EXERCISE PROMPT:
Each record below should be printed exactly as it was written.

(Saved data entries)
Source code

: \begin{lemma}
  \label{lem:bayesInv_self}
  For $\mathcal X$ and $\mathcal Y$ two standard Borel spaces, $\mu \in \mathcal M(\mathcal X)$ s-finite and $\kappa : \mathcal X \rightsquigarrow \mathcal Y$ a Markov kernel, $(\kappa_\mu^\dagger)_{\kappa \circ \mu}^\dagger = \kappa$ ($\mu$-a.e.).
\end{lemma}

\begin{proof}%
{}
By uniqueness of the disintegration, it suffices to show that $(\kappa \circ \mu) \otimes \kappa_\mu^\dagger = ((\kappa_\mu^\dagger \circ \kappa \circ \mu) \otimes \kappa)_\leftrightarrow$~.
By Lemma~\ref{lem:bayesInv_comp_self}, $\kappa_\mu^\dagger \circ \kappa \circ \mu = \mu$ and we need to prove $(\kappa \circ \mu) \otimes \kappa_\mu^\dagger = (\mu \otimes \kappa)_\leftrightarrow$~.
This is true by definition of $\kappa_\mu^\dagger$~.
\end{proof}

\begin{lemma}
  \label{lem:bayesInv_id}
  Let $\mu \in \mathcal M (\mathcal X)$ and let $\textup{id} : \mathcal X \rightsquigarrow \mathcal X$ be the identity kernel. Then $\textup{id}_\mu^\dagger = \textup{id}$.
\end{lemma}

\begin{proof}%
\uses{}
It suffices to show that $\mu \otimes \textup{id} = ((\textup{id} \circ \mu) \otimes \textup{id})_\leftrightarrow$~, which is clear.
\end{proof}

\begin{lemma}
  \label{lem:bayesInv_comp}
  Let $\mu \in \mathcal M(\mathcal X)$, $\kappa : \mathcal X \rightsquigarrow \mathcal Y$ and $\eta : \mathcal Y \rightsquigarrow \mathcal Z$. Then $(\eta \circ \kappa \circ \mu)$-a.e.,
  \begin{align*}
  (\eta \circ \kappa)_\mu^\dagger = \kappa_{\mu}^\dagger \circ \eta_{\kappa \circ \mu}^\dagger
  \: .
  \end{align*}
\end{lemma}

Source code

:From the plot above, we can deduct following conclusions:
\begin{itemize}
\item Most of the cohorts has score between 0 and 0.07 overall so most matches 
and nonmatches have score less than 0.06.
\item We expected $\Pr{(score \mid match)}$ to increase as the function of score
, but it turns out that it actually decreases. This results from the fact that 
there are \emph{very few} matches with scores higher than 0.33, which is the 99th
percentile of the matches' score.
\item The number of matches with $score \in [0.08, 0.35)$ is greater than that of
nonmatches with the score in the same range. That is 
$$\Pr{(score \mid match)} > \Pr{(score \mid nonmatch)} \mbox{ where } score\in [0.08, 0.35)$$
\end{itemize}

EXERCISE SOLUTION:
Source code

: \begin{lemma}
  \label{lem:bayesInv_self}
  For $\mathcal X$ and $\mathcal Y$ two standard Borel spaces, $\mu \in \mathcal M(\mathcal X)$ s-finite and $\kappa : \mathcal X \rightsquigarrow \mathcal Y$ a Markov kernel, $(\kappa_\mu^\dagger)_{\kappa \circ \mu}^\dagger = \kappa$ ($\mu$-a.e.).
\end{lemma}

\begin{proof}%
{}
By uniqueness of the disintegration, it suffices to show that $(\kappa \circ \mu) \otimes \kappa_\mu^\dagger = ((\kappa_\mu^\dagger \circ \kappa \circ \mu) \otimes \kappa)_\leftrightarrow$~.
By Lemma~\ref{lem:bayesInv_comp_self}, $\kappa_\mu^\dagger \circ \kappa \circ \mu = \mu$ and we need to prove $(\kappa \circ \mu) \otimes \kappa_\mu^\dagger = (\mu \otimes \kappa)_\leftrightarrow$~.
This is true by definition of $\kappa_\mu^\dagger$~.
\end{proof}

\begin{lemma}
  \label{lem:bayesInv_id}
  Let $\mu \in \mathcal M (\mathcal X)$ and let $\textup{id} : \mathcal X \rightsquigarrow \mathcal X$ be the identity kernel. Then $\textup{id}_\mu^\dagger = \textup{id}$.
\end{lemma}

\begin{proof}%
\uses{}
It suffices to show that $\mu \otimes \textup{id} = ((\textup{id} \circ \mu) \otimes \textup{id})_\leftrightarrow$~, which is clear.
\end{proof}

\begin{lemma}
  \label{lem:bayesInv_comp}
  Let $\mu \in \mathcal M(\mathcal X)$, $\kappa : \mathcal X \rightsquigarrow \mathcal Y$ and $\eta : \mathcal Y \rightsquigarrow \mathcal Z$. Then $(\eta \circ \kappa \circ \mu)$-a.e.,
  \begin{align*}
  (\eta \circ \kappa)_\mu^\dagger = \kappa_{\mu}^\dagger \circ \eta_{\kappa \circ \mu}^\dagger
  \: .
  \end{align*}
\end{lemma}

Source code

:From the plot above, we can deduct following conclusions:
\begin{itemize}
\item Most of the cohorts has score between 0 and 0.07 overall so most matches 
and nonmatches have score less than 0.06.
\item We expected $\Pr{(score \mid match)}$ to increase as the function of score
, but it turns out that it actually decreases. This results from the fact that 
there are \emph{very few} matches with scores higher than 0.33, which is the 99th
percentile of the matches' score.
\item The number of matches with $score \in [0.08, 0.35)$ is greater than that of
nonmatches with the score in the same range. That is 
$$\Pr{(score \mid match)} > \Pr{(score \mid nonmatch)} \mbox{ where } score\in [0.08, 0.35)$$
\end{itemize}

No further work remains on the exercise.